Nepal is to hold its first local elections in two decades in May, the government has announced, a key moment in the nation’s fraught transition to democracy.
The Himalayan nation emerged from a brutal decade-long civil war in 2006, which brought the end of the 240-year-old Hindu monarchy and transformed it into a secular republic.
However, deep political divides have prevented it from implementing a new constitution that paves the way for elections, but which the minority Madhesi community says leaves them politically marginalized.
Photo: EPA
“The government has taken a historic decision. The election will be held in a single phase across the country,” Nepalese Prime Minister Pushpa Kamal Dahal said following a late night Cabinet meeting on Monday.
“Election is compulsory for safeguarding all agendas and implementing the constitution for the functioning of democracy,” he said.
Local polls are to be held on May 14, paving the way for provincial and then national elections later in the year.
The Madhesis, who live in the densely populated Terai plains bordering India, want the constitution to be amended first and have pledged to protest against the polls.
“We will not take part in the local level election without our demands being addressed,” Mahindra Yadav, the chairman of a Madhesi political party, said yesterday.
“The election cannot be a success unless we take part in it,” he said.
The Madhesis have long complained that the internal borders laid out in the constitution leave them underrepresented at the ballot box and in the national parliament.
After the constitution was adopted in September 2015, Madhesi protesters began a months-long blockade of the India-Nepal border that led to a crippling shortage of goods across the country.
An amendment to the constitution currently in parliament proposes to redraw some of provincial borders to address some of the Madhesi parties’ demands.
“This is an achievement in a way, but the problem is whether the Madhesi parties will be on board.

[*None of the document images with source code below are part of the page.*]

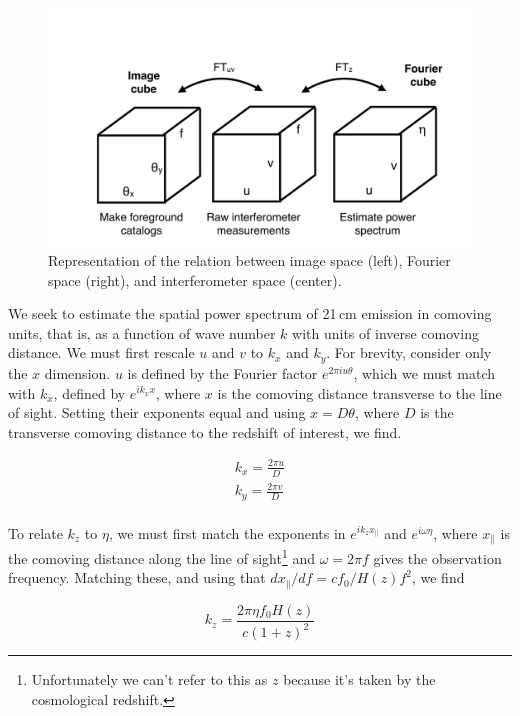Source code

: {\begin{figure}[h]
    \centering
    \includegraphics[width=1\textwidth]{chap0_intro/ifo_space.pdf}
    \caption{Representation of the relation between image space (left), Fourier space (right), and interferometer space (center).}
    \label{fig:ifospace}
\end{figure}

We seek to estimate the spatial power spectrum of 21\,cm emission in comoving units, that is, as a function of wave number $k$ with units of inverse comoving distance. We must first rescale $u$ and $v$ to $k_x$ and $k_y$. For brevity, consider only the $x$ dimension. $u$ is defined by the Fourier factor $e^{2\pi i u\theta}$, which we must match with $k_x$, defined by $e^{ik_x x}$, where $x$ is the comoving distance transverse to the line of sight. Setting their exponents equal and using $x=D\theta$, where $D$ is the transverse comoving distance to the redshift of interest, we find.

\begin{eqnarray}
	k_x=\frac{2\pi u}{D} \\ 
	k_y=\frac{2\pi v}{D} \\ 
\end{eqnarray}

To relate $k_z$ to $\eta$, we must first match the exponents in $e^{i k_z x_\parallel}$ and $e^{i\omega \eta}$, where $x_\parallel$ is the comoving distance along the line of sight\footnote{Unfortunately we can't refer to this as $z$ because it's taken by the cosmological redshift.} and $\omega=2\pi f$ gives the observation frequency. Matching these, and using that $d x_\parallel/df=cf_0/H(z)f^2$, we find

\begin{equation}
	k_z=\frac{2\pi\eta f_0 H(z)}{c(1+z)^2}
\end{equation}

}

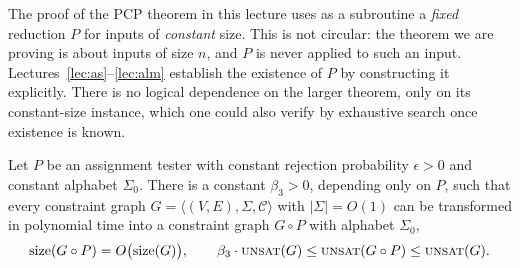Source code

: \begin{remark}\label{rem:no-circularity}
The proof of the PCP theorem in this lecture uses as a subroutine a \emph{fixed} reduction $P$ for inputs of \emph{constant} size.  This is not circular: the theorem we are proving is about inputs of size $n$, and $P$ is never applied to such an input.
Lectures~\ref{lec:as}--\ref{lec:alm} establish the existence of $P$ by constructing it explicitly.  There is no logical dependence on the larger theorem, only on its constant-size instance, which one could also verify by exhaustive search once existence is known.
\end{remark}

\begin{lemma}\label{lem:comp6}
Let $P$ be an assignment tester with constant rejection probability $\epsilon>0$ and constant alphabet $\Sigma_0$.  There is a constant $\beta_3>0$, depending only on $P$, such that every constraint graph $G=\langle(V,E),\Sigma,\mathcal C\rangle$ with $|\Sigma|=O(1)$ can be transformed in polynomial time into a constraint graph $G\circ P$ with alphabet $\Sigma_0$,
\[
  \mathrm{size}(G\circ P)=O\big(\mathrm{size}(G)\big),\qquad
  \beta_3\cdot\textsc{unsat}(G)\le\textsc{unsat}(G\circ P)\le\textsc{unsat}(G).
\]
\end{lemma}
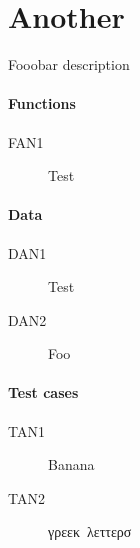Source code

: \documentclass[a4paper, 11pt, pdftex, fleqn, review]{article}
\begin{document}
		
		\section{Another}

		Fooobar description

		\paragraph{Functions}
		\begin{description}
		
			\item[FAN1] Test
		\end{description}

		\paragraph{Data}
		\begin{description}
		
			\item[DAN1] Test
			\item[DAN2] Foo
		\end{description}

		\paragraph{Test cases}
		\begin{description}
		
			\item[TAN1] Banana
			\item[TAN2] γρεεκ λεττερσ
		\end{description}

		
		
\end{document}
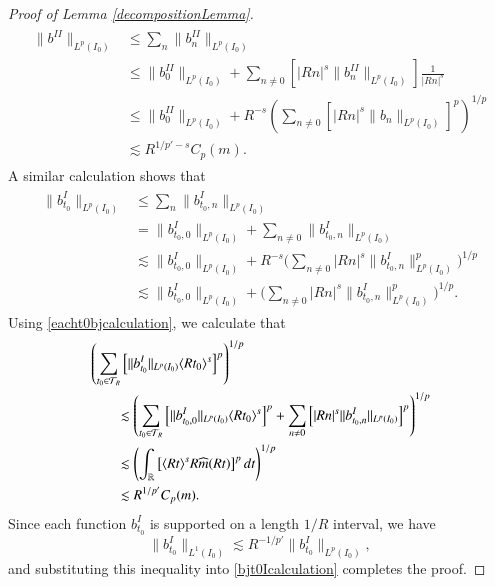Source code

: \begin{proof} [Proof of Lemma \ref{decompositionLemma}]
    \begin{align}
    \begin{split}
        \|  b^{II} \|_{L^p(I_0)} &\leq \sum\nolimits_n \| b_{n}^{II} \|_{L^p(I_0)}\\
        &\leq \| b_{0}^{II} \|_{L^p(I_0)} + \sum\nolimits_{n \neq 0} \left[ |R n|^{s} \| b_{n}^{II} \|_{L^p(I_0)} \right] \frac{1}{|R n|^{s}}\\
        &\leq \| b_{0}^{II} \|_{L^p(I_0)} + R^{-s} \left( \sum\nolimits_{n \neq 0} \left[ |R n|^{s} \| b_{n} \|_{L^p(I_0)} \right]^p \right)^{1/p}\\ %
        &\lesssim R^{1/p' - s} C_p(m).
    \end{split}
    \end{align}
    A similar calculation shows that
    \begin{align} \label{eacht0bjcalculation}
    \begin{split}
        \| b_{t_0}^I \|_{L^p(I_0)} &\leq \sum\nolimits_n \| b_{t_0,n}^I \|_{L^p(I_0)}\\
        &= \| b_{t_0,0}^I \|_{L^p(I_0)} + \sum\nolimits_{n \neq 0} \| b_{t_0,n}^I \|_{L^p(I_0)}\\
        &\lesssim \| b_{t_0,0}^I \|_{L^p(I_0)} + R^{-s} \Big( \sum\nolimits_{n \neq 0} |R n|^{s} \| b_{t_0,n}^I \|_{L^p(I_0)}^p \Big)^{1/p}\\
        &\lesssim \| b_{t_0,0}^I \|_{L^p(I_0)} + \Big( \sum\nolimits_{n \neq 0} |R n|^{s} \| b_{t_0,n}^I \|_{L^p(I_0)}^p \Big)^{1/p}.
    \end{split}
    \end{align}
    Using \eqref{eacht0bjcalculation}, we calculate that
    \begin{align} \label{bjt0Icalculation}
    \begin{split}
        &\left( \sum_{t_0 \in \mathcal{T}_R} \left[ \| b_{t_0}^I \|_{L^p(I_0)} \langle R t_0 \rangle^{s} \right]^p \right)^{1/p}\\
        &\quad\quad \lesssim \left( \sum_{t_0 \in \mathcal{T}_R} \left[ \| b_{t_0,0}^I \|_{L^p(I_0)} \langle R t_0 \rangle^{s} \right]^p + \sum_{n \neq 0} \left[ |R n|^{s} \| b_{t_0,n}^I \|_{L^p(I_0)} \right]^p \right)^{1/p}\\
        &\quad\quad \lesssim \left( \int_{\operatorname{\mathbb{R}}} \left[ \langle R t \rangle^{s} R \widehat{m}(R t) \right]^p dt \right)^{1/p}\\
        &\quad\quad \lesssim R^{1/p'} C_p(m).
    \end{split}
    \end{align}
    Since each function $b_{t_0}^I$ is supported on a length $1/R$ interval, we have
    \begin{equation}
        \| b_{t_0}^I \|_{L^1(I_0)} \lesssim R^{-1/p'} \| b_{t_0}^I \|_{L^p(I_0)},
    \end{equation}
    and substituting this inequality into \eqref{bjt0Icalculation} completes the proof.
\end{proof}

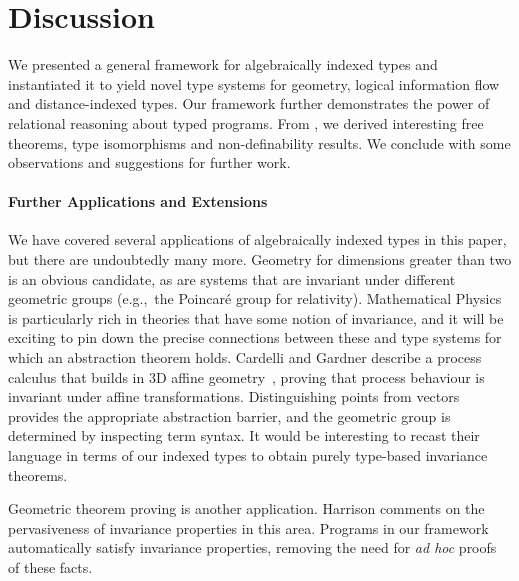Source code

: \section{Discussion}
\label{sec:discussion}

We presented a general framework for algebraically indexed types and
instantiated it to yield novel type systems for geometry, logical
information flow and distance-indexed types. Our framework further
demonstrates the power of relational reasoning about typed
programs. From , we derived interesting free
theorems, type isomorphisms and non-definability results. We conclude
with some observations and suggestions for further work.

\paragraph{Further Applications and Extensions} We have covered
several applications of algebraically indexed types in this paper, but
there are undoubtedly many more. Geometry for dimensions greater than
two is an obvious candidate, as are systems that are invariant
under different geometric groups (e.g.,~the Poincar\'{e} group for
relativity). Mathematical Physics is particularly rich in theories
that have some notion of invariance, and it will be exciting to pin
down the precise connections between these and type systems for which
an abstraction theorem holds. 
Cardelli and Gardner describe a process calculus that builds in 3D affine geometry~\cite{Cardelli},
proving that process behaviour is invariant under affine transformations. Distinguishing points from vectors
provides the appropriate abstraction barrier, and the geometric group is determined by inspecting
term syntax. It would be interesting to recast their language in terms of our indexed types to
obtain purely type-based invariance theorems.

Geometric theorem
proving is another %
application. Harrison
\cite{harrison09without} comments on the pervasiveness of %
invariance properties in this area. Programs in our framework
automatically satisfy invariance properties, removing the need for
{\em ad hoc} proofs of these facts.



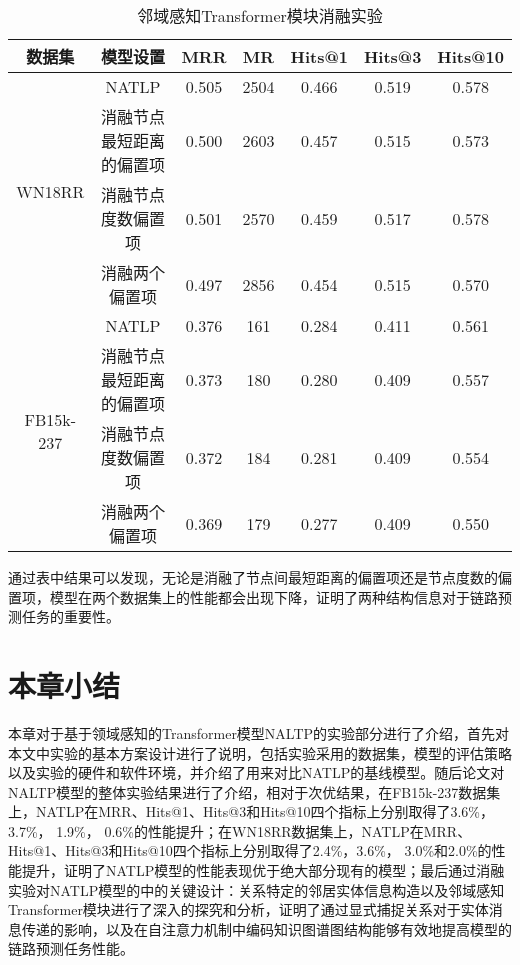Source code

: \begin{table}[htbp]
  \begin{center}
      \caption{邻域感知Transformer模块消融实验}
      \setlength{\tabcolsep}{8pt}
      \renewcommand\arraystretch{1.5}
      \begin{tabular}{*{7}{c}}
          \toprule
          数据集 & 模型设置 & MRR&MR&Hits@1&Hits@3&	Hits@10\\
          \midrule
          \multirow{4}{*}{WN18RR}&NATLP&0.505&2504&0.466&0.519&0.578\\
          &消融节点最短距离的偏置项&0.500&2603&0.457&0.515&0.573\\
          &消融节点度数偏置项&0.501&2570&0.459&0.517&0.578\\
          &消融两个偏置项&0.497&2856&0.454&0.515&0.570\\
          \cmidrule{1-7}
          \multirow{4}{*}{FB15k-237}&NATLP&0.376&161&0.284&0.411&0.561\\
          &消融节点最短距离的偏置项&0.373&180&0.280&0.409&0.557\\
          &消融节点度数偏置项&0.372&184&0.281&0.409&0.554\\
          &消融两个偏置项&0.369&179&0.277&0.409&0.550\\
          \bottomrule
      \end{tabular}
      \label{NATLP_ablation2}
  \end{center}
\end{table}

通过表中结果可以发现，无论是消融了节点间最短距离的偏置项还是节点度数的偏置项，模型在两个数据集上的性能都会出现下降，证明了两种结构信息对于链路预测任务的重要性。


\section{本章小结}

本章对于基于领域感知的Transformer模型NALTP的实验部分进行了介绍，首先对本文中实验的基本方案设计进行了说明，包括实验采用的数据集，模型的评估策略以及实验的硬件和软件环境，并介绍了用来对比NATLP的基线模型。随后论文对NALTP模型的整体实验结果进行了介绍，相对于次优结果，在FB15k-237数据集上，NATLP在MRR、Hits@1、Hits@3和Hits@10四个指标上分别取得了3.6\%，3.7\%， 1.9\%， 0.6\%的性能提升；在WN18RR数据集上，NATLP在MRR、Hits@1、Hits@3和Hits@10四个指标上分别取得了2.4\%，3.6\%， 3.0\%和2.0\%的性能提升，证明了NATLP模型的性能表现优于绝大部分现有的模型；最后通过消融实验对NATLP模型的中的关键设计：关系特定的邻居实体信息构造以及邻域感知Transformer模块进行了深入的探究和分析，证明了通过显式捕捉关系对于实体消息传递的影响，以及在自注意力机制中编码知识图谱图结构能够有效地提高模型的链路预测任务性能。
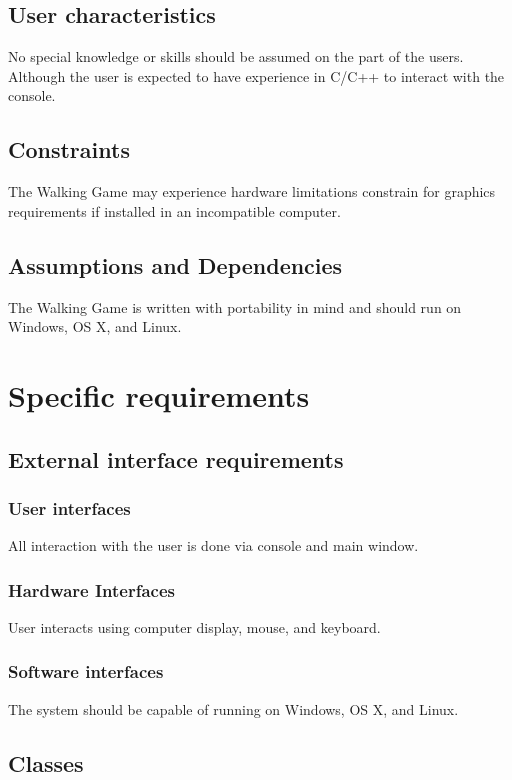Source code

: \documentclass[12pt]{article}
\begin{document}
	\subsection{User characteristics}
	No special knowledge or skills should be assumed on the part of the users. Although the user is expected to have experience in C/C++ to interact with the console. 
	
	\subsection{Constraints}
	The Walking Game may experience hardware limitations constrain for graphics requirements if installed in an incompatible computer.
	
	\subsection{Assumptions and Dependencies}
	The Walking Game is written with portability in mind and should run on Windows, OS X, and Linux.
	
	\clearpage
	
	\section{Specific requirements}
	\subsection{External interface requirements}
	\subsubsection{User interfaces}
	All interaction with the user is done via console and main window.
	
	\subsubsection{Hardware Interfaces}
	User interacts using computer display, mouse, and keyboard.
	
	\subsubsection{Software interfaces}
	The system should be capable of running on Windows, OS X, and Linux.
	
	\subsection{Classes}
	
\end{document}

If the Madhesi go for protest it will be impossible [to hold the polls],” said Nishchal Pandey, director of the Kathmandu-based Centre for South Asian Studies.
Local government representatives were last elected in 1997. Their five-year terms expired in 2002, at the height of the civil war, and their mandate was allowed to lapse.
Corruption has flourished since, hampering the delivery of basic services — from healthcare to the appointment of teachers at government schools.
“People are fed up with having to pay a bribe even to get a marriage licence. They are fed up with the slow process,” Pandey said.